◆ Work to be completed ◆
All lines from the opening of the data to the line containing "Wgrywanie oficjalnych obrazów" must be returned unchanged, and only those lines.

Extracted data entries
....
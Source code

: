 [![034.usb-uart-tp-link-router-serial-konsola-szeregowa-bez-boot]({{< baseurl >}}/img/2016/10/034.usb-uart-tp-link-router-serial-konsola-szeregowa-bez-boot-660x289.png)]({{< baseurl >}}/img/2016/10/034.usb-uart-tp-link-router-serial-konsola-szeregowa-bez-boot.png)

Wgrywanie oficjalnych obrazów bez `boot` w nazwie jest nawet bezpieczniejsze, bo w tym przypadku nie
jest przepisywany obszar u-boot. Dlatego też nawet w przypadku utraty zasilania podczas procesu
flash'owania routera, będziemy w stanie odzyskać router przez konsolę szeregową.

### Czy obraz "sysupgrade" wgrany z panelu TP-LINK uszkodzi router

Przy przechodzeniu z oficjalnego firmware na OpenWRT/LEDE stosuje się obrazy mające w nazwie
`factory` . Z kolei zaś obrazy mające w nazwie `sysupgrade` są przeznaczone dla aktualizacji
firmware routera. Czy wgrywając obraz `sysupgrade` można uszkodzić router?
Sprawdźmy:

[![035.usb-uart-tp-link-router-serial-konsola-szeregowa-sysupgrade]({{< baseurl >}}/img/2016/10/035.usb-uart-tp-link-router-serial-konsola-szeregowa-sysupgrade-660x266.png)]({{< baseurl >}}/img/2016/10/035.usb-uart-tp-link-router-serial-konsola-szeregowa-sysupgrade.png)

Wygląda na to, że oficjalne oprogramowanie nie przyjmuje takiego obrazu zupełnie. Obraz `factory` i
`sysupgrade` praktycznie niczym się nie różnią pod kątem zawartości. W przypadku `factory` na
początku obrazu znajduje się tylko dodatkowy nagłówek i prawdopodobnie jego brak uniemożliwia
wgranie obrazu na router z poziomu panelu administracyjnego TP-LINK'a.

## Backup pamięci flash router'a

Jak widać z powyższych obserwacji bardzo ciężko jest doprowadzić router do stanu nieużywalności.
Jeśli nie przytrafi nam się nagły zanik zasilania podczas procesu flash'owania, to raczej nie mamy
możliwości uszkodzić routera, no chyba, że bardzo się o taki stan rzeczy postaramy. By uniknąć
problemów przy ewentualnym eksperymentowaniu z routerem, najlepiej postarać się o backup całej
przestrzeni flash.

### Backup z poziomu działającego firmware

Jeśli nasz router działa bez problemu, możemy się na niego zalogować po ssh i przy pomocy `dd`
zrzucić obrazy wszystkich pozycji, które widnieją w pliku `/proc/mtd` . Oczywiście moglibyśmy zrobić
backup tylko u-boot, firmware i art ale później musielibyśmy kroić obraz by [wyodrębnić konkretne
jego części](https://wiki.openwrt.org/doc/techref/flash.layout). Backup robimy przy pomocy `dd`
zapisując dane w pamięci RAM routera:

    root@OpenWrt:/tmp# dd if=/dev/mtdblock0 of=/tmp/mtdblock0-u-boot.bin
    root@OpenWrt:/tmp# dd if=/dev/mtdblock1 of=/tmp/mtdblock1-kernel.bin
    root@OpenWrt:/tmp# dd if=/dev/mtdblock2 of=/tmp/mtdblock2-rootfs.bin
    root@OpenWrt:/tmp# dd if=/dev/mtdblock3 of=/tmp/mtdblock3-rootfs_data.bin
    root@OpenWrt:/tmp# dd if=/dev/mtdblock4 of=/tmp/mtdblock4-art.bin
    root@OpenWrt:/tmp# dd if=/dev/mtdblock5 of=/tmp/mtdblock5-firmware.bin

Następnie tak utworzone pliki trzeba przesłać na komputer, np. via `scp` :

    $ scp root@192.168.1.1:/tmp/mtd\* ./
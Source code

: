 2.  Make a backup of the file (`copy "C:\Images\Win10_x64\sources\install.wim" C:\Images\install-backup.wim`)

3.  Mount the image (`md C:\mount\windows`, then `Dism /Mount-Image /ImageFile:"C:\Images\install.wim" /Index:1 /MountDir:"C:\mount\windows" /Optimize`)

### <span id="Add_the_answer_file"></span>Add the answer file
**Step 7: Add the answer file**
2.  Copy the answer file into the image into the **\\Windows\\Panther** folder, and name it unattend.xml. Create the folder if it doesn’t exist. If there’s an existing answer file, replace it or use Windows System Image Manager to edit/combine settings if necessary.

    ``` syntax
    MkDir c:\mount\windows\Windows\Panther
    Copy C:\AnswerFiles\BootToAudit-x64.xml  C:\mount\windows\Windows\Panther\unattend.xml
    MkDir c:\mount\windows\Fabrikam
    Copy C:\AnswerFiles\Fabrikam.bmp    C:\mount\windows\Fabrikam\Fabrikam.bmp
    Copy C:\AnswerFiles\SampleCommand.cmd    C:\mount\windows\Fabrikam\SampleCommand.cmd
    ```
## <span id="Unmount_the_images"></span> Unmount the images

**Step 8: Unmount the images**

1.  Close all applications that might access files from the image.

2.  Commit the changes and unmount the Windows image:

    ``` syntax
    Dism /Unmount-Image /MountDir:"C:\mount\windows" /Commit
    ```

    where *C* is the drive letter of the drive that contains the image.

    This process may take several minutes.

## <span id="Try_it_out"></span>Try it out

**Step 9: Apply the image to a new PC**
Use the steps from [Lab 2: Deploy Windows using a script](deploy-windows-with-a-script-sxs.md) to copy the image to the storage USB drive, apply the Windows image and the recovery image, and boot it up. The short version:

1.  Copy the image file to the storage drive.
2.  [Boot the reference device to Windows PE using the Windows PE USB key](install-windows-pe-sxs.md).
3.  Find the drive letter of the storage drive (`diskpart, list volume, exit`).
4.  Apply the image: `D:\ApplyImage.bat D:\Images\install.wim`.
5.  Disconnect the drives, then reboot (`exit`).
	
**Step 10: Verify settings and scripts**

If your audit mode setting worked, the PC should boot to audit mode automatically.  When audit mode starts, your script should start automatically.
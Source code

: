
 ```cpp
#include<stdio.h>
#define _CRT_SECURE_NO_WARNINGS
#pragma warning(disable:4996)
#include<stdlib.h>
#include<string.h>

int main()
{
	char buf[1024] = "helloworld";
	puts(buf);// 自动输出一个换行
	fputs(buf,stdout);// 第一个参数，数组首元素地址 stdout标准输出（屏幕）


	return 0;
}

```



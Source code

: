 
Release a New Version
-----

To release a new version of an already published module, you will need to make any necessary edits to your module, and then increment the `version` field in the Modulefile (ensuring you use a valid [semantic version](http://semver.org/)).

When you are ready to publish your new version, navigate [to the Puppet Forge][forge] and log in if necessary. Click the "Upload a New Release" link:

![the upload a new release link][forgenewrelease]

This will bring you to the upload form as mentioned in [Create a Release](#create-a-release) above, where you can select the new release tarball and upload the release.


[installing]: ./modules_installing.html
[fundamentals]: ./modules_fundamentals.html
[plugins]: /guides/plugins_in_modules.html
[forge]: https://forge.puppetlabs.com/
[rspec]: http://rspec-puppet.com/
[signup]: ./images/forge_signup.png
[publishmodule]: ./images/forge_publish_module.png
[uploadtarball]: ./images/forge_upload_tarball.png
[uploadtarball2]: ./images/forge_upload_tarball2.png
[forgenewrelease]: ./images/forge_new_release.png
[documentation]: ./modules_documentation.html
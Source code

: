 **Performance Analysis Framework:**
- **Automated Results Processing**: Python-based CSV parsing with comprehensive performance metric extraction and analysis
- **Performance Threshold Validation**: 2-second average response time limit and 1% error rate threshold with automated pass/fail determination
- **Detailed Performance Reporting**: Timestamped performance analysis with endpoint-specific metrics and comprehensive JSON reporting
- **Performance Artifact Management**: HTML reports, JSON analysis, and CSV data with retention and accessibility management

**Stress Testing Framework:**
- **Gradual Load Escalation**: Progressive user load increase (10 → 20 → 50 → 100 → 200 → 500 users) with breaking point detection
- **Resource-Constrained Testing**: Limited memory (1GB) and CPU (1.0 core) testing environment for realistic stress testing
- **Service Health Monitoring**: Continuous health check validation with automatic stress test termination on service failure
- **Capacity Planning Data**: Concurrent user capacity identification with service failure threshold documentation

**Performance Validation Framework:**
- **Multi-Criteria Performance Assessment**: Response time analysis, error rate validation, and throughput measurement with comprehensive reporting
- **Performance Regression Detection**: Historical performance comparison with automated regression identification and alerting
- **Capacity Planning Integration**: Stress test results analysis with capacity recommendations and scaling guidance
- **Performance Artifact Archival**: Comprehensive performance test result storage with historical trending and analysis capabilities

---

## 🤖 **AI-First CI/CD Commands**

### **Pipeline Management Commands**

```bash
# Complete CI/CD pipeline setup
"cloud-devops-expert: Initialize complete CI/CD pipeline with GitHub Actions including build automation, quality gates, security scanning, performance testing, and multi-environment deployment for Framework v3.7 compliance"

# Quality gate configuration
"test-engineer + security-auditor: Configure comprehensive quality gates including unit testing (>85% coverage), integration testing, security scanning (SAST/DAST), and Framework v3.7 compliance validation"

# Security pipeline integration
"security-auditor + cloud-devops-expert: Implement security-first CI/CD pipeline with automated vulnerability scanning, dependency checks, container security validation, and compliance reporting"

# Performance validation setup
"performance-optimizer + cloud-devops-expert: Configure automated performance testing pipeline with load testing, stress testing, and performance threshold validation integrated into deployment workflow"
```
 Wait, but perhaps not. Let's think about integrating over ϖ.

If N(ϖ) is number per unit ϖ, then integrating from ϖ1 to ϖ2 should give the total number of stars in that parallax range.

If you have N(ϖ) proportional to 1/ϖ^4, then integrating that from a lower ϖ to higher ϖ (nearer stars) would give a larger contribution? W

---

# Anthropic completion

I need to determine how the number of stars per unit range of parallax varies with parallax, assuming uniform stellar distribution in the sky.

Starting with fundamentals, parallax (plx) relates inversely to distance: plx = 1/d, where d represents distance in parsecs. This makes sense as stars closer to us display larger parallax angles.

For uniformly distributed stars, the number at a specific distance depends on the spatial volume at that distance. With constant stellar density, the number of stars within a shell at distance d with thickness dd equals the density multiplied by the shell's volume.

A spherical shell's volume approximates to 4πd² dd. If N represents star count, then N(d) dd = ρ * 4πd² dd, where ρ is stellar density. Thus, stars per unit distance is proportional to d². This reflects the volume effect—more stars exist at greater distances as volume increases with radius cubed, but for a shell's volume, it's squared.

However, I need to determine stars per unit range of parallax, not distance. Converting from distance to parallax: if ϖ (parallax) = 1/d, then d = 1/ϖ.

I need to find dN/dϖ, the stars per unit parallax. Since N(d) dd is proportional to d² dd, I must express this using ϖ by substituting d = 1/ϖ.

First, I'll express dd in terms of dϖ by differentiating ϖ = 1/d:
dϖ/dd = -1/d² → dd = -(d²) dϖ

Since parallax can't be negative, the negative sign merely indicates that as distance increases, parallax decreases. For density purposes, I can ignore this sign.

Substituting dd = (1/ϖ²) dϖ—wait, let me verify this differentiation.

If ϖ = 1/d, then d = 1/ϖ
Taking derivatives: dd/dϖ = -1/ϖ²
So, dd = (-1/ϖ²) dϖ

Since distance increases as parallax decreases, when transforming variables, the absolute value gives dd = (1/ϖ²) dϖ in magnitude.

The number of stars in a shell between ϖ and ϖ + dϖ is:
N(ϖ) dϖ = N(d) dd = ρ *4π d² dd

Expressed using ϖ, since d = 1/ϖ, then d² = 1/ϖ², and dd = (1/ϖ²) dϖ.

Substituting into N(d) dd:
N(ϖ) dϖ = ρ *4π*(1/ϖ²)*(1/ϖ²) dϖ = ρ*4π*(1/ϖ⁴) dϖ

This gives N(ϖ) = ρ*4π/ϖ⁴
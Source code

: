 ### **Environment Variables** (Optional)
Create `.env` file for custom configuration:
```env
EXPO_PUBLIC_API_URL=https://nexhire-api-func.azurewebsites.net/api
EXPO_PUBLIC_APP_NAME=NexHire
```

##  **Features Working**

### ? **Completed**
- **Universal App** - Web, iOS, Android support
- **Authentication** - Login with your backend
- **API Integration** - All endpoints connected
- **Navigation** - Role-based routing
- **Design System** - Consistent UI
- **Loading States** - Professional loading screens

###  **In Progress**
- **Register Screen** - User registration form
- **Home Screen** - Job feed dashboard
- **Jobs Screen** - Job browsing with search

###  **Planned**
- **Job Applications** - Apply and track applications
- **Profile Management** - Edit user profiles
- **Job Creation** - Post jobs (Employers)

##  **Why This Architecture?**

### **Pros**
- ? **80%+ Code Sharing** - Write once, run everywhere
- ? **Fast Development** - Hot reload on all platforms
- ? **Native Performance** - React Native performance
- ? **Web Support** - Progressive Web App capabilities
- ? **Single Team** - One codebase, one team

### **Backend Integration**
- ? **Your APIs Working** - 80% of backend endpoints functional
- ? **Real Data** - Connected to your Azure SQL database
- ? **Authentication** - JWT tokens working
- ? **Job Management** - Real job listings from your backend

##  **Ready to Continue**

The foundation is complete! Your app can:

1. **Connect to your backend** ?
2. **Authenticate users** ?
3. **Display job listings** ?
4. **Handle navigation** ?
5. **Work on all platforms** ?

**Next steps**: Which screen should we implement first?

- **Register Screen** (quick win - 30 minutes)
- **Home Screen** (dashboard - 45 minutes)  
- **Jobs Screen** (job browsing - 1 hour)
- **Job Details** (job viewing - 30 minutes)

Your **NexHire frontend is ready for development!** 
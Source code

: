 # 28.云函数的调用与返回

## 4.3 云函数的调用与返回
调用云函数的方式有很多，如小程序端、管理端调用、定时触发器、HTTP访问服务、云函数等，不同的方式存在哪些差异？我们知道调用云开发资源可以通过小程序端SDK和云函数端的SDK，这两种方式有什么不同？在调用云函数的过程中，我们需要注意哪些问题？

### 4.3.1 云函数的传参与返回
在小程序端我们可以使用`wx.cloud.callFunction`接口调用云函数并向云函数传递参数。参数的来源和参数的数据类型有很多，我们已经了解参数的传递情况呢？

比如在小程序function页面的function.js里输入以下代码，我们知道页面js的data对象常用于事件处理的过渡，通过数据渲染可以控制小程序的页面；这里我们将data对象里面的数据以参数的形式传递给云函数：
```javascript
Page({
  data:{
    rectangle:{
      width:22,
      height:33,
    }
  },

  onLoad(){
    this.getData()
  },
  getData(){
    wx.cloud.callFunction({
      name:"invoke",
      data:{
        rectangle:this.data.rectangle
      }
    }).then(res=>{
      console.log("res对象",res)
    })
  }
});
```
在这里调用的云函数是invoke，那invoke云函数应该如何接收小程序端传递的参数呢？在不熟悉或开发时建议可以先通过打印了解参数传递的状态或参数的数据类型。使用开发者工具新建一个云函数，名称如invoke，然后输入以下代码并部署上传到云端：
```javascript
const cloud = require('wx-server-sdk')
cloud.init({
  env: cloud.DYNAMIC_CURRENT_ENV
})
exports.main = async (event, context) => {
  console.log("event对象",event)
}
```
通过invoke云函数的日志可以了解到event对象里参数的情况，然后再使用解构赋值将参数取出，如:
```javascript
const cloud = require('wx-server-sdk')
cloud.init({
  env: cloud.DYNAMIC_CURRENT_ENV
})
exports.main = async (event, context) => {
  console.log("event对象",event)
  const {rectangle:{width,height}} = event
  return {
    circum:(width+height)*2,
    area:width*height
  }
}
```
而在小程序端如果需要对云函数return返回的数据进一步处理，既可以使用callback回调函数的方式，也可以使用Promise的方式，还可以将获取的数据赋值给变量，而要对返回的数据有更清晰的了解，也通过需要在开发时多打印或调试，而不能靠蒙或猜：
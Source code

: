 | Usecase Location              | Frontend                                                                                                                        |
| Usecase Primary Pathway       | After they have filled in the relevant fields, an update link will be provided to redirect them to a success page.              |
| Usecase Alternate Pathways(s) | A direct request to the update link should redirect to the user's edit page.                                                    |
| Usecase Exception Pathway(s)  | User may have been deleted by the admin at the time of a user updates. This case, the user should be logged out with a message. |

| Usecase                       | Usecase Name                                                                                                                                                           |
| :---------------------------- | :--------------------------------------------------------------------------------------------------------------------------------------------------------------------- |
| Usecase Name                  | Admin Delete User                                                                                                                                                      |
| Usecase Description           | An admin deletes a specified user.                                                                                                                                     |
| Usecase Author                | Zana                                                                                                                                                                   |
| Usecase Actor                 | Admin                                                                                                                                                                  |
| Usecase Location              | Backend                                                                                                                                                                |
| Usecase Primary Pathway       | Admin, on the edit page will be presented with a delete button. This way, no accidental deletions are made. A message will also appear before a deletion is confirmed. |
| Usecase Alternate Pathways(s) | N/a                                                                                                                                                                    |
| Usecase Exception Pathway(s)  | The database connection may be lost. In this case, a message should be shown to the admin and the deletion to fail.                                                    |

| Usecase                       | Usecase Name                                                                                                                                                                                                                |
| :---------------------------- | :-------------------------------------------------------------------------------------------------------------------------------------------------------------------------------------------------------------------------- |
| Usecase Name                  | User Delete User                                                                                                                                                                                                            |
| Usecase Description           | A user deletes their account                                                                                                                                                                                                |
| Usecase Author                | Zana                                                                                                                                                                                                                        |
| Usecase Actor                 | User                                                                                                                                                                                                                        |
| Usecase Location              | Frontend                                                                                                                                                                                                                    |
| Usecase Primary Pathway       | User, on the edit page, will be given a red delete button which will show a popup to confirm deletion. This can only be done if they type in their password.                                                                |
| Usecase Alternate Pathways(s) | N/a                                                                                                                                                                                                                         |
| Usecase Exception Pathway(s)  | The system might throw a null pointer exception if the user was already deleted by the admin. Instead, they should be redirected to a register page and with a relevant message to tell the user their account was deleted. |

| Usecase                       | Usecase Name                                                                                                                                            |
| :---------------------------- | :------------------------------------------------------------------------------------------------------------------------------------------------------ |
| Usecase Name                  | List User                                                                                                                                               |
....
◆ Answer for the task ◆
Source code

: [![034.usb-uart-tp-link-router-serial-konsola-szeregowa-bez-boot]({{< baseurl >}}/img/2016/10/034.usb-uart-tp-link-router-serial-konsola-szeregowa-bez-boot-660x289.png)]({{< baseurl >}}/img/2016/10/034.usb-uart-tp-link-router-serial-konsola-szeregowa-bez-boot.png)

Wgrywanie oficjalnych obrazów bez `boot` w nazwie jest nawet bezpieczniejsze, bo w tym przypadku nie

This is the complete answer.